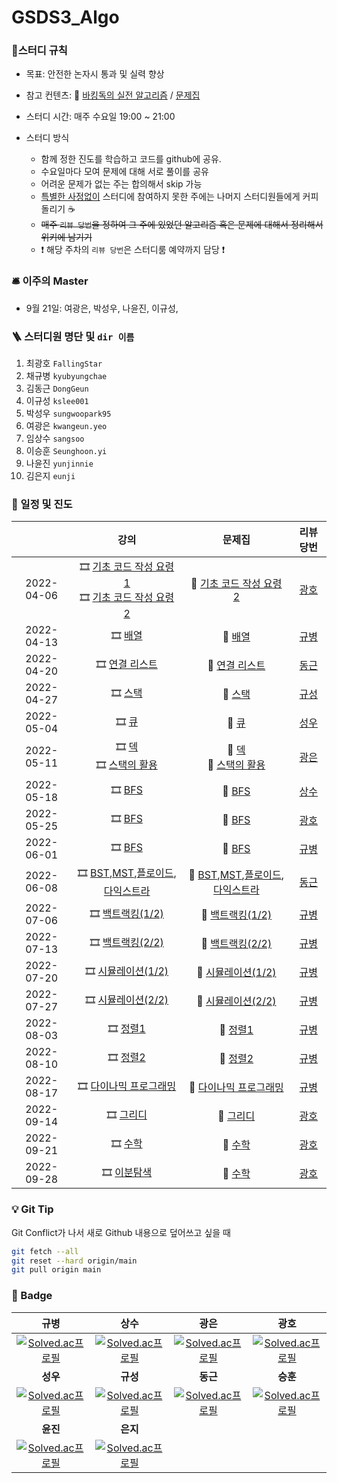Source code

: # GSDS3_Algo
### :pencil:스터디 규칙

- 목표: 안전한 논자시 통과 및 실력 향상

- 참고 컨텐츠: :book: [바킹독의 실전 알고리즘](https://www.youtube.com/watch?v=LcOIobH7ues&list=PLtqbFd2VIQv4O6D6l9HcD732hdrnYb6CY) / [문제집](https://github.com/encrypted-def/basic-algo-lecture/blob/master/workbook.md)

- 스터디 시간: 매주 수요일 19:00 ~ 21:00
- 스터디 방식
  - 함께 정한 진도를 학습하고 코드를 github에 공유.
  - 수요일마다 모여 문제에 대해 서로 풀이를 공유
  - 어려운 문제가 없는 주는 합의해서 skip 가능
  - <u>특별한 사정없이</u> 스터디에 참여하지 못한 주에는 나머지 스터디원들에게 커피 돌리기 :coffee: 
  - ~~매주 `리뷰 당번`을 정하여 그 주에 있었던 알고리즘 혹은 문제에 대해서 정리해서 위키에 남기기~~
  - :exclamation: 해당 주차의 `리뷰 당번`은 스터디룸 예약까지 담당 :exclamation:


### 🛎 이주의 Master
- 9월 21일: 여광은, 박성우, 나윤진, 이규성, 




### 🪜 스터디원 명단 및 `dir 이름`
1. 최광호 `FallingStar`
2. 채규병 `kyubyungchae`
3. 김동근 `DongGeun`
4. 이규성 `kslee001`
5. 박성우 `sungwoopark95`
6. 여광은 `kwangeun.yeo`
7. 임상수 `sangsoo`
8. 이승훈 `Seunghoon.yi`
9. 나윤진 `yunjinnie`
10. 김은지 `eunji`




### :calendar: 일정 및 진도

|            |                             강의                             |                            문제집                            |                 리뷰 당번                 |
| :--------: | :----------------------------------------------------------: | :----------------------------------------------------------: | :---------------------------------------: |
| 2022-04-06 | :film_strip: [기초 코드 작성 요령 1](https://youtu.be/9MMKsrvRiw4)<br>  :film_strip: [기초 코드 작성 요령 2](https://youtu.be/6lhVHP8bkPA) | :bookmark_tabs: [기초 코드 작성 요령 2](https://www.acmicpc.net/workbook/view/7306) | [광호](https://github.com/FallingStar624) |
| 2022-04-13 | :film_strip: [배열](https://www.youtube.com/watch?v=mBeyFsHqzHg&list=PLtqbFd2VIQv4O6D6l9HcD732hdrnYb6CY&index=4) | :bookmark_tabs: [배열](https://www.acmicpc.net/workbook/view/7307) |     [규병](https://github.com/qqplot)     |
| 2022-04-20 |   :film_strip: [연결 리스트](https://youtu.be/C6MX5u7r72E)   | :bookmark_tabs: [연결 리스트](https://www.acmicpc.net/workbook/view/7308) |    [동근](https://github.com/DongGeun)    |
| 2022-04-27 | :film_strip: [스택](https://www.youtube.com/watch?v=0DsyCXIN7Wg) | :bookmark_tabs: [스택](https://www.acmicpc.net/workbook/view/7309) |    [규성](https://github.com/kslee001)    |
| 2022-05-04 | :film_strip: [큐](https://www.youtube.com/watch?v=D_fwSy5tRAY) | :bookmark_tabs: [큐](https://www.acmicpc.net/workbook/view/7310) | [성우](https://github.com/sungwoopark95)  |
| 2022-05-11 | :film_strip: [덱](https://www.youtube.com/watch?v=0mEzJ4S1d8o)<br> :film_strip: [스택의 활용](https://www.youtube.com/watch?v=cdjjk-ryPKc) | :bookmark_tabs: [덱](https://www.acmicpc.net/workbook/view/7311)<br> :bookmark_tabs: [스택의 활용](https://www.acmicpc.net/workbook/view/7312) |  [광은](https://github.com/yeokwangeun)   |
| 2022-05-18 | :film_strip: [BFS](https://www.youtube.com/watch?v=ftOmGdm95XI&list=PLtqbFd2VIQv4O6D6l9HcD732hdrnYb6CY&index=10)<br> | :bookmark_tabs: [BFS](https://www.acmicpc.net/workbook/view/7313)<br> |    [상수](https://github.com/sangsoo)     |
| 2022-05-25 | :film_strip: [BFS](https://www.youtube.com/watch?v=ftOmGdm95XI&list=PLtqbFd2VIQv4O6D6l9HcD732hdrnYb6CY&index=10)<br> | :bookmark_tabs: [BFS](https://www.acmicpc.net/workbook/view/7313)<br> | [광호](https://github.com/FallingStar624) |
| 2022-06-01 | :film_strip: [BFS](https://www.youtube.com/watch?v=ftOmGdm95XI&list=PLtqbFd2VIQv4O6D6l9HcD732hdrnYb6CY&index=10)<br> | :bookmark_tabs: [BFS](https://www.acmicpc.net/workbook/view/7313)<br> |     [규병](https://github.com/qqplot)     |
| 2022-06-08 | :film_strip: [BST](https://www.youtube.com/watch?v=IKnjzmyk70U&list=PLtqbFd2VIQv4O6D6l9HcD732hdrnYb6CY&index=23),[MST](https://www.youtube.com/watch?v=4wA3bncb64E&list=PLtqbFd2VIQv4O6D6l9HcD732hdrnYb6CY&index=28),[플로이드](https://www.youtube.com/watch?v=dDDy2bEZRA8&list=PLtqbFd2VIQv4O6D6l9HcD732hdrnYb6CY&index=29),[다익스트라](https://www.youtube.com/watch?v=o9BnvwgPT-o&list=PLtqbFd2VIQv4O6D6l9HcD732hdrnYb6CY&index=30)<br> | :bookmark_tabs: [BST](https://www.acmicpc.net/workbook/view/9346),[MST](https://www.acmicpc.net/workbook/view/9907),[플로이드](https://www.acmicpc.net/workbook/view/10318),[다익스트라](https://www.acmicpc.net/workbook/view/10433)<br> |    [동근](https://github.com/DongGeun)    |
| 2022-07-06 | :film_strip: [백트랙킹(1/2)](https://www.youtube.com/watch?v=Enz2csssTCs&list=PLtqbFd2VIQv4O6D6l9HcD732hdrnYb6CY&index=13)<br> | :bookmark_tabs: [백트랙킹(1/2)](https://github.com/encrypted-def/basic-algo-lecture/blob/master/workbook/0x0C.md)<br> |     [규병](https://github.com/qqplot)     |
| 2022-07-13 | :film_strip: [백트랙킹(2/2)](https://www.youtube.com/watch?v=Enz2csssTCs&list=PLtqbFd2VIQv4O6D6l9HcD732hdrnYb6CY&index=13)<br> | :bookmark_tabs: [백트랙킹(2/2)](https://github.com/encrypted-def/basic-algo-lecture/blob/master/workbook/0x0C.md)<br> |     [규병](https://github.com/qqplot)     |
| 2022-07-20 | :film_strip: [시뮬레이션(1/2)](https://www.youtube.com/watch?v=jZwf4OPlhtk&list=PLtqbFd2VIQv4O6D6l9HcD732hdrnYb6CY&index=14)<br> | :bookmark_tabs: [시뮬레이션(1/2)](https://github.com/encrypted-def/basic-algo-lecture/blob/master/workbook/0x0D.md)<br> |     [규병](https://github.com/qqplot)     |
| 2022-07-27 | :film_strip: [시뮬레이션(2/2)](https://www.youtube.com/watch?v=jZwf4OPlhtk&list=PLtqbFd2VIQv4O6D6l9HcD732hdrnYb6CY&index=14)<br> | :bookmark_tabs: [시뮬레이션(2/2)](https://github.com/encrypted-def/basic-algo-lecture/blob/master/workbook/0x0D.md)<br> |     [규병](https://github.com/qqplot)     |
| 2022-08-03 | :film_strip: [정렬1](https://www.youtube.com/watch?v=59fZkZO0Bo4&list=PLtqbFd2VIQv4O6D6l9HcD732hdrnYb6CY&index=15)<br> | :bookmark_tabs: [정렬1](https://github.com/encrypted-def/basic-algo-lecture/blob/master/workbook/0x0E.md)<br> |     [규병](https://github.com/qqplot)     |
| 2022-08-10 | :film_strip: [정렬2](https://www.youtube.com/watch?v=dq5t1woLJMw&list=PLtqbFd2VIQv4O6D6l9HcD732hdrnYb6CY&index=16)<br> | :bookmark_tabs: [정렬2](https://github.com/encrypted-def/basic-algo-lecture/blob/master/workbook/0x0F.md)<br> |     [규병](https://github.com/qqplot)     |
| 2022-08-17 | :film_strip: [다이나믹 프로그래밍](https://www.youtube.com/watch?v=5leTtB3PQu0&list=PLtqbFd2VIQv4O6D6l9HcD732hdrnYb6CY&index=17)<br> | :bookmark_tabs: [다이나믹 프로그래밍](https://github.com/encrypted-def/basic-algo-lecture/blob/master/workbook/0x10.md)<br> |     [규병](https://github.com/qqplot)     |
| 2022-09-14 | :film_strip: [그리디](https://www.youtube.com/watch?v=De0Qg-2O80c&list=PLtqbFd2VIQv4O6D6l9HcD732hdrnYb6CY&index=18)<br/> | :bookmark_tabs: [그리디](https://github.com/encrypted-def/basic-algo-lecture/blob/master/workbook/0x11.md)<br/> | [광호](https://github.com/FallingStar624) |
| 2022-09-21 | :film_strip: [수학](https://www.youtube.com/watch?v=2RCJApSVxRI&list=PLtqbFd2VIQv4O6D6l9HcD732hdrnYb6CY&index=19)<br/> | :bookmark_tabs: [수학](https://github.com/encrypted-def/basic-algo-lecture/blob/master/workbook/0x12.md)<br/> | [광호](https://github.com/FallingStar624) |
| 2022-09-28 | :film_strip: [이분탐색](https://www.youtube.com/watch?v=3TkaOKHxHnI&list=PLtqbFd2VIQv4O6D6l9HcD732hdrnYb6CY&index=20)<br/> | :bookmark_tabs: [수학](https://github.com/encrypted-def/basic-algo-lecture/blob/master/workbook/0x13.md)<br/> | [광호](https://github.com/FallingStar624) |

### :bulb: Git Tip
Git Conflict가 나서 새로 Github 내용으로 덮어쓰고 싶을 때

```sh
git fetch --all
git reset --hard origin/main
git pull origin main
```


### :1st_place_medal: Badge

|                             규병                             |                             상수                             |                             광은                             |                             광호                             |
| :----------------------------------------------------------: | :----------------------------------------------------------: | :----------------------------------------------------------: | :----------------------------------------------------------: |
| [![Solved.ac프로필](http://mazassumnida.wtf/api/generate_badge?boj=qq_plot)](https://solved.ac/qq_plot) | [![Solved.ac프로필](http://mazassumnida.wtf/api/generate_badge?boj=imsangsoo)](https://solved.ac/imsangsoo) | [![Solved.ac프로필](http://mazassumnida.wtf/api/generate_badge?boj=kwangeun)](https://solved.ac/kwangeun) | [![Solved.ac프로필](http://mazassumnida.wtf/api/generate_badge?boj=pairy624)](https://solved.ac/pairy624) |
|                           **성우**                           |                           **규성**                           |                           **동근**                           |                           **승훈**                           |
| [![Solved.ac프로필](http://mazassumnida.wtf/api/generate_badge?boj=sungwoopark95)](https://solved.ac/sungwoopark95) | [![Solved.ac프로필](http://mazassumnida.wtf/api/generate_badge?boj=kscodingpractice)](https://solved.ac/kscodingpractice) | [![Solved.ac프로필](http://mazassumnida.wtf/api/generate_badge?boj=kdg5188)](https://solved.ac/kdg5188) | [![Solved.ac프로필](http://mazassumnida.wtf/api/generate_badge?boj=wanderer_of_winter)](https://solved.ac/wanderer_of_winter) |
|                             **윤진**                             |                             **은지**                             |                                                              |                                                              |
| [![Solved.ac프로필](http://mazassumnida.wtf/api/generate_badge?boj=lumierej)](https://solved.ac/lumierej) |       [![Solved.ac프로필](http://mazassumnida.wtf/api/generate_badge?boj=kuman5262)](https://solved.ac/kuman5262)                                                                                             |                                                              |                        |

....

AIM OF THE TASK – Return every line from the entries above that contains the word "백트랙킹".

TASK RESPONSE –
| 2022-07-06 | :film_strip: [백트랙킹(1/2)](https://www.youtube.com/watch?v=Enz2csssTCs&list=PLtqbFd2VIQv4O6D6l9HcD732hdrnYb6CY&index=13)<br> | :bookmark_tabs: [백트랙킹(1/2)](https://github.com/encrypted-def/basic-algo-lecture/blob/master/workbook/0x0C.md)<br> |     [규병](https://github.com/qqplot)     |
| 2022-07-13 | :film_strip: [백트랙킹(2/2)](https://www.youtube.com/watch?v=Enz2csssTCs&list=PLtqbFd2VIQv4O6D6l9HcD732hdrnYb6CY&index=13)<br> | :bookmark_tabs: [백트랙킹(2/2)](https://github.com/encrypted-def/basic-algo-lecture/blob/master/workbook/0x0C.md)<br> |     [규병](https://github.com/qqplot)     |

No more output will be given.